The type of editing and whether you are outputting real time to decks are also considerations. If you are rendering your output, then your capture and playback should be your determining factors. If you are editing with multiple tracks, remember that each video track gets pulled up during playback or rendering.

Keep your current jobs spread out amongst the different raid 5 storage modules and figure out a way to not have 6 machines capture to the same raid 5 storage subsystem.

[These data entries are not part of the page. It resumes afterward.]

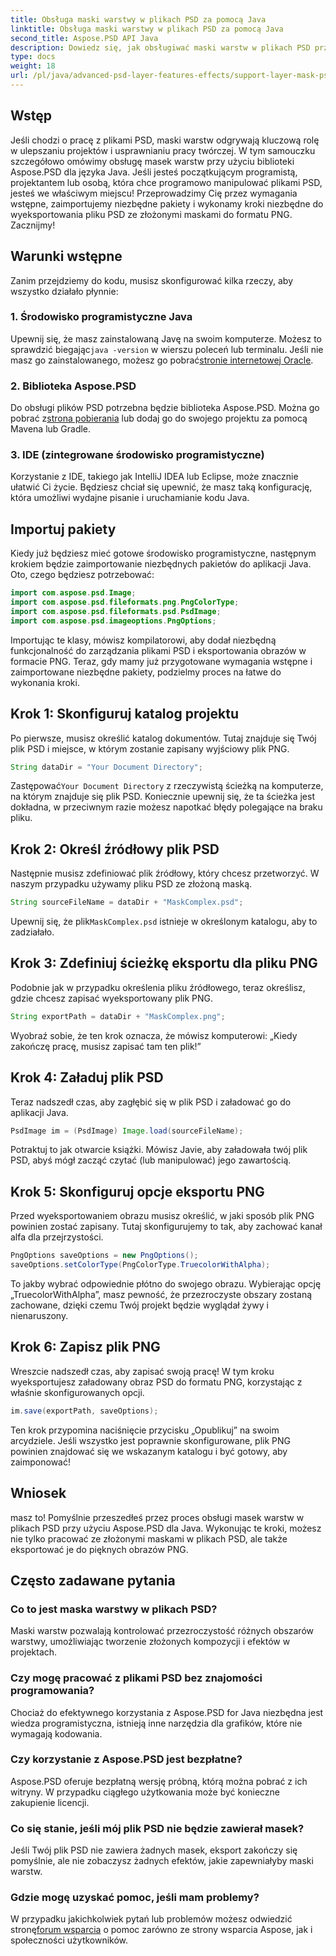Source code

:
 ```yaml
---
title: Obsługa maski warstwy w plikach PSD za pomocą Java
linktitle: Obsługa maski warstwy w plikach PSD za pomocą Java
second_title: Aspose.PSD API Java
description: Dowiedz się, jak obsługiwać maski warstw w plikach PSD przy użyciu Aspose.PSD dla Java, poprzez kompleksowy samouczek krok po kroku.
type: docs
weight: 18
url: /pl/java/advanced-psd-layer-features-effects/support-layer-mask-psd-files/
---
```

## Wstęp
Jeśli chodzi o pracę z plikami PSD, maski warstw odgrywają kluczową rolę w ulepszaniu projektów i usprawnianiu pracy twórczej. W tym samouczku szczegółowo omówimy obsługę masek warstw przy użyciu biblioteki Aspose.PSD dla języka Java. Jeśli jesteś początkującym programistą, projektantem lub osobą, która chce programowo manipulować plikami PSD, jesteś we właściwym miejscu! Przeprowadzimy Cię przez wymagania wstępne, zaimportujemy niezbędne pakiety i wykonamy kroki niezbędne do wyeksportowania pliku PSD ze złożonymi maskami do formatu PNG. Zacznijmy!
## Warunki wstępne
Zanim przejdziemy do kodu, musisz skonfigurować kilka rzeczy, aby wszystko działało płynnie:
### 1. Środowisko programistyczne Java
 Upewnij się, że masz zainstalowaną Javę na swoim komputerze. Możesz to sprawdzić biegając`java -version` w wierszu poleceń lub terminalu. Jeśli nie masz go zainstalowanego, możesz go pobrać[stronie internetowej Oracle](https://www.oracle.com/java/technologies/javase-jdk11-downloads.html).
### 2. Biblioteka Aspose.PSD
Do obsługi plików PSD potrzebna będzie biblioteka Aspose.PSD. Można go pobrać z[strona pobierania](https://releases.aspose.com/psd/java/) lub dodaj go do swojego projektu za pomocą Mavena lub Gradle.
### 3. IDE (zintegrowane środowisko programistyczne)
Korzystanie z IDE, takiego jak IntelliJ IDEA lub Eclipse, może znacznie ułatwić Ci życie. Będziesz chciał się upewnić, że masz taką konfigurację, która umożliwi wydajne pisanie i uruchamianie kodu Java.
## Importuj pakiety
Kiedy już będziesz mieć gotowe środowisko programistyczne, następnym krokiem będzie zaimportowanie niezbędnych pakietów do aplikacji Java. Oto, czego będziesz potrzebować:
```java
import com.aspose.psd.Image;
import com.aspose.psd.fileformats.png.PngColorType;
import com.aspose.psd.fileformats.psd.PsdImage;
import com.aspose.psd.imageoptions.PngOptions;
```
Importując te klasy, mówisz kompilatorowi, aby dodał niezbędną funkcjonalność do zarządzania plikami PSD i eksportowania obrazów w formacie PNG.
Teraz, gdy mamy już przygotowane wymagania wstępne i zaimportowane niezbędne pakiety, podzielmy proces na łatwe do wykonania kroki.
## Krok 1: Skonfiguruj katalog projektu

Po pierwsze, musisz określić katalog dokumentów. Tutaj znajduje się Twój plik PSD i miejsce, w którym zostanie zapisany wyjściowy plik PNG.
```java
String dataDir = "Your Document Directory";
```
 Zastępować`Your Document Directory` z rzeczywistą ścieżką na komputerze, na którym znajduje się plik PSD. Koniecznie upewnij się, że ta ścieżka jest dokładna, w przeciwnym razie możesz napotkać błędy polegające na braku pliku.
## Krok 2: Określ źródłowy plik PSD

Następnie musisz zdefiniować plik źródłowy, który chcesz przetworzyć. W naszym przypadku używamy pliku PSD ze złożoną maską.
```java
String sourceFileName = dataDir + "MaskComplex.psd";
```
 Upewnij się, że plik`MaskComplex.psd` istnieje w określonym katalogu, aby to zadziałało. 
## Krok 3: Zdefiniuj ścieżkę eksportu dla pliku PNG

Podobnie jak w przypadku określenia pliku źródłowego, teraz określisz, gdzie chcesz zapisać wyeksportowany plik PNG.
```java
String exportPath = dataDir + "MaskComplex.png";
```
Wyobraź sobie, że ten krok oznacza, że mówisz komputerowi: „Kiedy zakończę pracę, musisz zapisać tam ten plik!”
## Krok 4: Załaduj plik PSD

Teraz nadszedł czas, aby zagłębić się w plik PSD i załadować go do aplikacji Java.
```java
PsdImage im = (PsdImage) Image.load(sourceFileName);
```
Potraktuj to jak otwarcie książki. Mówisz Javie, aby załadowała twój plik PSD, abyś mógł zacząć czytać (lub manipulować) jego zawartością.
## Krok 5: Skonfiguruj opcje eksportu PNG

Przed wyeksportowaniem obrazu musisz określić, w jaki sposób plik PNG powinien zostać zapisany. Tutaj skonfigurujemy to tak, aby zachować kanał alfa dla przejrzystości.
```java
PngOptions saveOptions = new PngOptions();
saveOptions.setColorType(PngColorType.TruecolorWithAlpha);
```
To jakby wybrać odpowiednie płótno do swojego obrazu. Wybierając opcję „TruecolorWithAlpha”, masz pewność, że przezroczyste obszary zostaną zachowane, dzięki czemu Twój projekt będzie wyglądał żywy i nienaruszony.
## Krok 6: Zapisz plik PNG

Wreszcie nadszedł czas, aby zapisać swoją pracę! W tym kroku wyeksportujesz załadowany obraz PSD do formatu PNG, korzystając z właśnie skonfigurowanych opcji.
```java
im.save(exportPath, saveOptions);
```
Ten krok przypomina naciśnięcie przycisku „Opublikuj” na swoim arcydziele. Jeśli wszystko jest poprawnie skonfigurowane, plik PNG powinien znajdować się we wskazanym katalogu i być gotowy, aby zaimponować!
## Wniosek
masz to! Pomyślnie przeszedłeś przez proces obsługi masek warstw w plikach PSD przy użyciu Aspose.PSD dla Java. Wykonując te kroki, możesz nie tylko pracować ze złożonymi maskami w plikach PSD, ale także eksportować je do pięknych obrazów PNG. 
## Często zadawane pytania
### Co to jest maska warstwy w plikach PSD?  
Maski warstw pozwalają kontrolować przezroczystość różnych obszarów warstwy, umożliwiając tworzenie złożonych kompozycji i efektów w projektach.
### Czy mogę pracować z plikami PSD bez znajomości programowania?  
Chociaż do efektywnego korzystania z Aspose.PSD for Java niezbędna jest wiedza programistyczna, istnieją inne narzędzia dla grafików, które nie wymagają kodowania.
### Czy korzystanie z Aspose.PSD jest bezpłatne?  
Aspose.PSD oferuje bezpłatną wersję próbną, którą można pobrać z ich witryny. W przypadku ciągłego użytkowania może być konieczne zakupienie licencji.
### Co się stanie, jeśli mój plik PSD nie będzie zawierał masek?  
Jeśli Twój plik PSD nie zawiera żadnych masek, eksport zakończy się pomyślnie, ale nie zobaczysz żadnych efektów, jakie zapewniałyby maski warstw.
### Gdzie mogę uzyskać pomoc, jeśli mam problemy?  
 W przypadku jakichkolwiek pytań lub problemów możesz odwiedzić stronę[forum wsparcia](https://forum.aspose.com/c/psd/34) o pomoc zarówno ze strony wsparcia Aspose, jak i społeczności użytkowników.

I have been playing/testing a 4 port card which works with port multipliers which handles 5 drives each. I have 3 multipliers and 11 drives. . 4x5 = 20 drives. I could reconfigure the drives and make 3 raid 5 subsystems and see how many machines could capture simultaneously. I could test 2 hdv and 2 DV's at once.
Not sure I have the energy, but who knows.

Example.... 12 drives on 1 -12 port card. take drives 1-4 and make them raid 5 subsystems and call volume video 1. Drives 5-8 and call this raid 5 subsystem video 2. Drives 9-12 and and call this raid 5 subsystem video 3.

This would probably give you enough to handle 3-6 editors. Use 500GB drives because they are cost effective.

I'm assuming hdv or dv editing. If you are doing some other codec with higher data rates than you will need to spend some more money and get some bigger pipes, like fiber, higher speed drives, and more expensive raid cards.

For HDV or DV, SATA raid will work fine.

rs170a wrote on 11/13/2007, 8:07 PM
WOW!!
Gotta love this Vegas community :-)
Take a few hours off for dinner & night school and the excellent suggestions just pour in.
I'm going to save all of them (especially for my IT guys) for future reading as there's a lot of information to digest here with some of it currently over my head.
I've also let the original poster know about the responses and I'm sure he'll be very pleased as well.

Mike
rmack350 wrote on 11/13/2007, 10:08 PM
BTW, Link aggregation is the search term to use regarding multiple ethernet lines.

Rob
Terje wrote on 11/13/2007, 11:12 PM
I have previously recommended against this (on the other forum) but will expand a little. If you can get the bandwidth up you can absolutely do this. I would still not capture to anything but a local drive, but that's OK, you can either run the capture on the server it self, or on the workstation and then move the captured files onto the server.

Now, if you want to do this, you are going to need quite a bit of bandwidth. Multiple GigE channels to a switch is one solution. Fibre Channel at higher rates than 1G is another.

Check out
http://en.wikipedia.org/wiki/Storage_area_network
and
http://en.wikipedia.org/wiki/MetaSAN

Doing this with regular 100M Ethernet is not going to be pleasant, but if you put some thought into it, it can be done. It's going to cost a little bit of money, but probably manageable.